Foreclosure Complaints Subject to Claims of Fair Debt Collection Practices Act (FDCPA) Violations
In response to the April 7, 2015, 3rd Circuit decision in Kaymark v. Bank of America and Udren, the decision was held that an actionable misrepresentation under the federal Fair Debt Collection Practices Act (FDCPA) may exist where the body of the foreclosure complaint lists certain “not yet incurred fees” as “due and owing”, even if the fees were fixed under the FNMA servicing guidelines. Gross McGinley attorneys have now revised their foreclosure complaints to protect the bank and the firm.
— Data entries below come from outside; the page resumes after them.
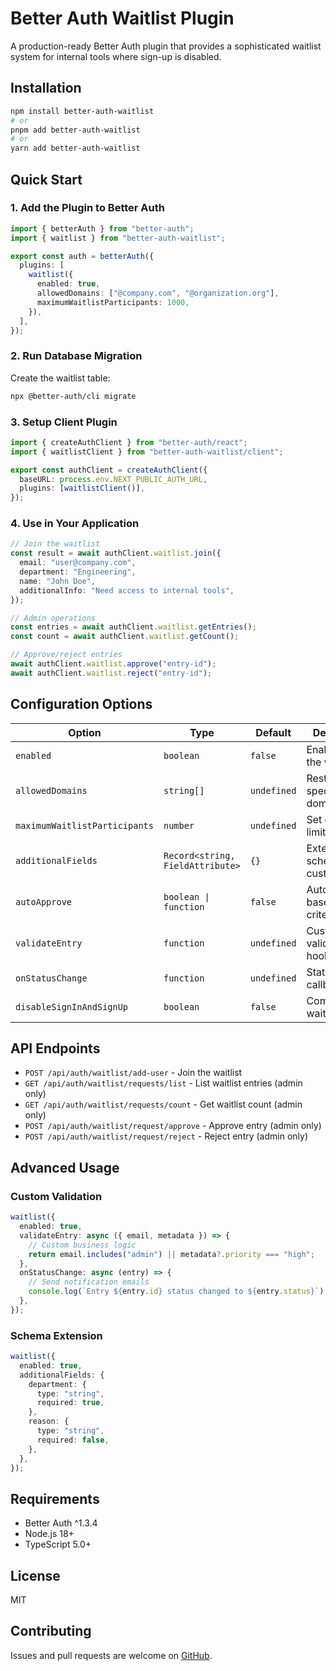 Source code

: # Better Auth Waitlist Plugin

A production-ready Better Auth plugin that provides a sophisticated waitlist system for internal tools where sign-up is disabled.

## Installation

```bash
npm install better-auth-waitlist
# or
pnpm add better-auth-waitlist
# or
yarn add better-auth-waitlist
```

## Quick Start

### 1. Add the Plugin to Better Auth

```typescript
import { betterAuth } from "better-auth";
import { waitlist } from "better-auth-waitlist";

export const auth = betterAuth({
  plugins: [
    waitlist({
      enabled: true,
      allowedDomains: ["@company.com", "@organization.org"],
      maximumWaitlistParticipants: 1000,
    }),
  ],
});
```

### 2. Run Database Migration

Create the waitlist table:

```bash
npx @better-auth/cli migrate
```

### 3. Setup Client Plugin

```typescript
import { createAuthClient } from "better-auth/react";
import { waitlistClient } from "better-auth-waitlist/client";

export const authClient = createAuthClient({
  baseURL: process.env.NEXT_PUBLIC_AUTH_URL,
  plugins: [waitlistClient()],
});
```

### 4. Use in Your Application

```typescript
// Join the waitlist
const result = await authClient.waitlist.join({
  email: "user@company.com",
  department: "Engineering",
  name: "John Doe",
  additionalInfo: "Need access to internal tools",
});

// Admin operations
const entries = await authClient.waitlist.getEntries();
const count = await authClient.waitlist.getCount();

// Approve/reject entries
await authClient.waitlist.approve("entry-id");
await authClient.waitlist.reject("entry-id");
```

## Configuration Options

| Option | Type | Default | Description |
|--------|------|---------|-------------|
| `enabled` | `boolean` | `false` | Enable/disable the waitlist |
| `allowedDomains` | `string[]` | `undefined` | Restrict to specific email domains |
| `maximumWaitlistParticipants` | `number` | `undefined` | Set capacity limits |
| `additionalFields` | `Record<string, FieldAttribute>` | `{}` | Extend schema with custom fields |
| `autoApprove` | `boolean \| function` | `false` | Auto-approve based on criteria |
| `validateEntry` | `function` | `undefined` | Custom validation hooks |
| `onStatusChange` | `function` | `undefined` | Status change callbacks |
| `disableSignInAndSignUp` | `boolean` | `false` | Complete waitlist mode |

## API Endpoints

- `POST /api/auth/waitlist/add-user` - Join the waitlist
- `GET /api/auth/waitlist/requests/list` - List waitlist entries (admin only)
- `GET /api/auth/waitlist/requests/count` - Get waitlist count (admin only)
- `POST /api/auth/waitlist/request/approve` - Approve entry (admin only)
- `POST /api/auth/waitlist/request/reject` - Reject entry (admin only)

## Advanced Usage

### Custom Validation

```typescript
waitlist({
  enabled: true,
  validateEntry: async ({ email, metadata }) => {
    // Custom business logic
    return email.includes("admin") || metadata?.priority === "high";
  },
  onStatusChange: async (entry) => {
    // Send notification emails
    console.log(`Entry ${entry.id} status changed to ${entry.status}`);
  },
});
```

### Schema Extension

```typescript
waitlist({
  enabled: true,
  additionalFields: {
    department: {
      type: "string",
      required: true,
    },
    reason: {
      type: "string",
      required: false,
    },
  },
});
```

## Requirements

- Better Auth ^1.3.4
- Node.js 18+
- TypeScript 5.0+

## License

MIT

## Contributing

Issues and pull requests are welcome on [GitHub](https://github.com/your-org/better-auth-waitlist).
Now, the complaints should:
- specifically allege that the FNMA fees are “estimates” and/or are fees and cost “ to be incurred” in the foreclosure,
- remove the attorney fees from the amount due and owing/damages paragraph,
- remove the yet to be incurred attorney fees and costs from the figure in the demand clause, but alleging the FNMA approved figures and costs to be properly recoverable, and
- remove the yet to be incurred attorney fees and costs from the figure set forth in the required FDCPA letter we attach to the complaint.
Recovery of the fees and costs should be included when filing a Praecipe to Enter Judgment on the attorney commission/fees line so that those fees/costs are part of the judgment amount to be recovered.